If you’re not already logged in, you do that, then you click subscribe (it is completely free).
However, the application uses a p2.xlarge instance , which sets you back $0.90/hr. Now, this is not bad at all IFF you don’t forget to stop your instance after you’re done using it. Also, I have recently received my first bill and am happy to report that you only pay for the actual time used. So it seems you are not charged by the full hour.
Otherwise, it’s going to be $648/month (24hrs/30days).
The good news: RStudio’s AMI is free to use and AWS’ P2 instances come packed with power. They all have NVIDIA K80 GPUs with GPU drivers and CUDA toolkits pre-installed.
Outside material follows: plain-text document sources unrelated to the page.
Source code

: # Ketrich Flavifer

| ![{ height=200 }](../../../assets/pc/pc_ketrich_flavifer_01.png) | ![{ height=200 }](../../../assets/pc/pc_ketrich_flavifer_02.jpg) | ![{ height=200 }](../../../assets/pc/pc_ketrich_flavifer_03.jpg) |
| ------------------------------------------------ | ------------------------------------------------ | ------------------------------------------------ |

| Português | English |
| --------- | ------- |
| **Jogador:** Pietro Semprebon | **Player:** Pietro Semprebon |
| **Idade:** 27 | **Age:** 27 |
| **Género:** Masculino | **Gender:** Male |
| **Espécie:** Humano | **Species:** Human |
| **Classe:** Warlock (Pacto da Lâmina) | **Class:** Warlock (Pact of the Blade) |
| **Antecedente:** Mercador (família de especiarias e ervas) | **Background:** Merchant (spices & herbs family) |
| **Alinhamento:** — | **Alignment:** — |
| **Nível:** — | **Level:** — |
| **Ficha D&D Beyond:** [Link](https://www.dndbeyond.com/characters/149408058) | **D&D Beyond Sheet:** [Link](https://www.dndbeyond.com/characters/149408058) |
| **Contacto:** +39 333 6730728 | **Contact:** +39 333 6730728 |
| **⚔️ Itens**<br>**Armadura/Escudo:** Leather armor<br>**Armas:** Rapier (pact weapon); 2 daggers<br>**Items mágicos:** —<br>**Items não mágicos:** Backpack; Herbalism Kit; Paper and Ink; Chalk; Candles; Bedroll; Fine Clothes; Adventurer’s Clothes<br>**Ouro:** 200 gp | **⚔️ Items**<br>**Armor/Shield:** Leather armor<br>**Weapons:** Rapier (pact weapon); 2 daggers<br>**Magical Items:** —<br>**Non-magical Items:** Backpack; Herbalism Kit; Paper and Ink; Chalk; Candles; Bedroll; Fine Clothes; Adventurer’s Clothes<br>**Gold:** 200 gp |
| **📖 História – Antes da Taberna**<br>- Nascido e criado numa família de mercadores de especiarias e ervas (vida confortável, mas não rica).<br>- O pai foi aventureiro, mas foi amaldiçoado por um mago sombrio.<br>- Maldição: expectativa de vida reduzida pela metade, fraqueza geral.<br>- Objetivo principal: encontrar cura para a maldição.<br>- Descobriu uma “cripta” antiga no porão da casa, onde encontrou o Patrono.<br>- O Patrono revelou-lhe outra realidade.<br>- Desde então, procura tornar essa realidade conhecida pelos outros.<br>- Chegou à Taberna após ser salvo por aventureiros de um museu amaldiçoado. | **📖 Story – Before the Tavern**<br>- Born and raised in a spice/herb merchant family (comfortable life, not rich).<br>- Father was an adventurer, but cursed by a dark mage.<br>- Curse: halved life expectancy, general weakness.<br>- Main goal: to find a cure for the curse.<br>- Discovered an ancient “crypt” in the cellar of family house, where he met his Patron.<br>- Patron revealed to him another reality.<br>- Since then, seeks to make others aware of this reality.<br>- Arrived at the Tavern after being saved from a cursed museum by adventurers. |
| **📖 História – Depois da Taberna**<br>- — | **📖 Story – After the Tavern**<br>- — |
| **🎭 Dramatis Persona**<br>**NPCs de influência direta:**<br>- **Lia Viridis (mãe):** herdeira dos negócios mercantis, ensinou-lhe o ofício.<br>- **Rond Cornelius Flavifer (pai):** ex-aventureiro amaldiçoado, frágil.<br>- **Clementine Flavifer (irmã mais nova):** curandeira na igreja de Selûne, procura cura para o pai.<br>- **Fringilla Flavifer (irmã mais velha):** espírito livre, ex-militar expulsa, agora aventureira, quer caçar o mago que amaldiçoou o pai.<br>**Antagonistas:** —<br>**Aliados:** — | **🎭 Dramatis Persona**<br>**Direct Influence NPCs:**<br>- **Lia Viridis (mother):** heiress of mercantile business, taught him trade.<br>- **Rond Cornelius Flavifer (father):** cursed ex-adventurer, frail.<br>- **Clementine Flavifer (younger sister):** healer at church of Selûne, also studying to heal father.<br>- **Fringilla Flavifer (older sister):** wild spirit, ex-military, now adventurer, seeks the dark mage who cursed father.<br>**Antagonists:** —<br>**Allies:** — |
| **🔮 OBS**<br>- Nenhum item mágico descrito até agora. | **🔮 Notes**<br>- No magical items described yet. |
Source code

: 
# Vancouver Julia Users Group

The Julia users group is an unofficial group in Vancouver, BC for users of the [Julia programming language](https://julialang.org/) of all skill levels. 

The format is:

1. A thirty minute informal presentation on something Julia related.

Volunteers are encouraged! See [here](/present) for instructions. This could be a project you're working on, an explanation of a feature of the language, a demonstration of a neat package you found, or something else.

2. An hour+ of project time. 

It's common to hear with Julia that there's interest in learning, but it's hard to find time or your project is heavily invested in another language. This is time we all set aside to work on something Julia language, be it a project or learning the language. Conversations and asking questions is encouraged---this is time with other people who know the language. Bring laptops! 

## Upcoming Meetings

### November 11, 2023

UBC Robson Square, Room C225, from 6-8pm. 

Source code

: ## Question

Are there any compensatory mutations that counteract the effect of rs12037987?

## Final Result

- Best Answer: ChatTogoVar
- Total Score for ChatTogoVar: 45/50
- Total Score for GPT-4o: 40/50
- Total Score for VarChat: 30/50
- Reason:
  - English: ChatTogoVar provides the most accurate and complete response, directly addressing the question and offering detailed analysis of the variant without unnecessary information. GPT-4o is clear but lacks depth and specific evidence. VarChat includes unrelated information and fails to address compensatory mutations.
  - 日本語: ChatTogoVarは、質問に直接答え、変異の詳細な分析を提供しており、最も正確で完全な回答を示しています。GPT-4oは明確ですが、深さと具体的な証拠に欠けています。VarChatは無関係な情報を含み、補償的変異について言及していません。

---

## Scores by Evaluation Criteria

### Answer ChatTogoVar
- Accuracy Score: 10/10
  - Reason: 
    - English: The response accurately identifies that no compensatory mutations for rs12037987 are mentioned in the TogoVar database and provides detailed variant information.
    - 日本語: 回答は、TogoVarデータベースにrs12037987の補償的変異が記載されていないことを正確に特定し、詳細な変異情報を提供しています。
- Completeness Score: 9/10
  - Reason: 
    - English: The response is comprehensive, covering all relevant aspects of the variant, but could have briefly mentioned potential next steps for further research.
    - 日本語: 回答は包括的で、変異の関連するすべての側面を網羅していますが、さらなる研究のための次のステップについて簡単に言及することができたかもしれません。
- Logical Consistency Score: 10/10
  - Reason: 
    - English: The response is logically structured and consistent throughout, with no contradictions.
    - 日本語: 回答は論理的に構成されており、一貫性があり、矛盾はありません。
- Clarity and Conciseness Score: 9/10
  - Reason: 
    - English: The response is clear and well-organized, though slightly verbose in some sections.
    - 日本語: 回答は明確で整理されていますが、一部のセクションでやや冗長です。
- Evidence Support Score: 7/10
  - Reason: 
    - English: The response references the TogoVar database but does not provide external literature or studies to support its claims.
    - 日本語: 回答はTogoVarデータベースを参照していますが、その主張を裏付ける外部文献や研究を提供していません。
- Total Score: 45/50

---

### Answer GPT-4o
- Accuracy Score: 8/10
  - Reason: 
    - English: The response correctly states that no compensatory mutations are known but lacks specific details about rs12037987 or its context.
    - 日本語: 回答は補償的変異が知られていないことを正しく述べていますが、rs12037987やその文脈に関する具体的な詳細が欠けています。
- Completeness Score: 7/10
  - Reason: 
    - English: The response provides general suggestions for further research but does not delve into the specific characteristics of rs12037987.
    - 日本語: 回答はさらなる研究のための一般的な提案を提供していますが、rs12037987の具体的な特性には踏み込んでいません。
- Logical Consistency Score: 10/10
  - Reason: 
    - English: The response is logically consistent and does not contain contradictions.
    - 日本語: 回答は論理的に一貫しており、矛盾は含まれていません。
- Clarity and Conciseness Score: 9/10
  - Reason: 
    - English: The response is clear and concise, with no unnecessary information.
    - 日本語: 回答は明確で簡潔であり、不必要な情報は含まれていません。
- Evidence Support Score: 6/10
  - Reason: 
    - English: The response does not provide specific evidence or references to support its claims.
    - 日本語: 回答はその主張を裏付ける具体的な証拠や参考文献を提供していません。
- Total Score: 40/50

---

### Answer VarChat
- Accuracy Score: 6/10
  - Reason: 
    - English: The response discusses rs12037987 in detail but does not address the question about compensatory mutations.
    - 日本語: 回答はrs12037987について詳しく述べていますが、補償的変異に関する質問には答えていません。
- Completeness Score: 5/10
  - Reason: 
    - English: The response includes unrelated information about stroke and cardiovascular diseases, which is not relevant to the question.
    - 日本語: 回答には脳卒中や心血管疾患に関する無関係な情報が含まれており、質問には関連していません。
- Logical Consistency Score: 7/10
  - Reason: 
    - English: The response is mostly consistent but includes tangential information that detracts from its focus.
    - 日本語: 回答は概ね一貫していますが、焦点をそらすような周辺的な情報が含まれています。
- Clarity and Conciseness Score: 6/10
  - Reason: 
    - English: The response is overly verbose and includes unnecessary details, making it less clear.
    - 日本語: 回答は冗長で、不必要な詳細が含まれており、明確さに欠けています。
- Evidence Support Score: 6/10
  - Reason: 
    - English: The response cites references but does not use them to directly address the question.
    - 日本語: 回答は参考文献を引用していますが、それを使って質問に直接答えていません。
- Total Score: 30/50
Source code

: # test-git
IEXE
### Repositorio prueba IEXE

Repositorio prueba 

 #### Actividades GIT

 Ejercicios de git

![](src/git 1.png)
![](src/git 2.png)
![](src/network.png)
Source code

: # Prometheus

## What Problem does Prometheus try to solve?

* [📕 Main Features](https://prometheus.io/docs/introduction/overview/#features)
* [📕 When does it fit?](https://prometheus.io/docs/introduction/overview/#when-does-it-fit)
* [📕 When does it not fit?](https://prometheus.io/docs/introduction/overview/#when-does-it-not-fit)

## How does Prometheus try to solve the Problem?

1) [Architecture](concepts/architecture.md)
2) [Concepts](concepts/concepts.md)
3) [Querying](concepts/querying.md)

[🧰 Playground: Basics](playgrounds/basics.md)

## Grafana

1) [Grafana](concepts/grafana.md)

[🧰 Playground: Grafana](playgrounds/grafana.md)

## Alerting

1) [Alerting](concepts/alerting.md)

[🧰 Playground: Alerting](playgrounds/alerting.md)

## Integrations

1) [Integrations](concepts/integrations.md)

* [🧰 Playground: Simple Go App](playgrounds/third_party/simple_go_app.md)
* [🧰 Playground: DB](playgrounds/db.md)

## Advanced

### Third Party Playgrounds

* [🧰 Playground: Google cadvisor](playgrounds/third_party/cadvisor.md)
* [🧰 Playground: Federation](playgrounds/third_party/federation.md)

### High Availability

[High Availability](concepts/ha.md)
The smallest (p2.xlarge) has 1 GPU, 4 vCPUs (4 virtual cores), and 61GiB (~61GB) RAM. Learn more about them here.
Set up
- Depending on where you are, select a U.S. region. Everything else can be left as is.
Click 'Continue to Launch.'
Make sure to select p2.xlarge under ‘EC2 Instance Type’
- Leave everything else as is except you can create your own security group and you will be asked to supply a Key-Pair, which you can create at this point by clicking on the link right below the text box.
- Then click 'Launch.'
Oh what holy hell is this? Yeah, you’ll not be able to launch a p2.xlarge instance if you haven’t gotten one approved from the AWS people (because, you know, don’t mess around with it as it costs a ton of money if not handled right).
You have to click on ‘Limits’ under your EC2 dashboard and request a limit increase for p2.xlarge. They ask you what you want to do with it and then you should be good to go within 10 minutes of the request or so.
Then go back to ‘Launch’ and try again. If successful, your brand new instance is going to show up under ‘Instances’. The Instance State tab shows you the state of your instance. Once running, the Public DNS tab shows you the connection. Right click on it and select Connect.
A window is going to pop up showing you the browser address. Copy and paste that in your browser and append :8787 at the end. This will take you to RStudio Server. You log in with ‘rstudio-user’ and the Instance ID. Before you do anything, change the password by going to the Terminal tab and punch in: ‘passwd’. This will prompt you to put in the current password (the Instance ID) and let you reset the password with your own.
After this, you are good to go. In order to build a neural network, load the keras-package with library(keras)
. However, do NOT run install_keras(tensorflow = "gpu")
because it is already installed and running this command will probably screw stuff up (like it did for me), resulting in error messages further down the road.
That’s it - happy deep learning! May your accuracy go 📈 and your loss 📉.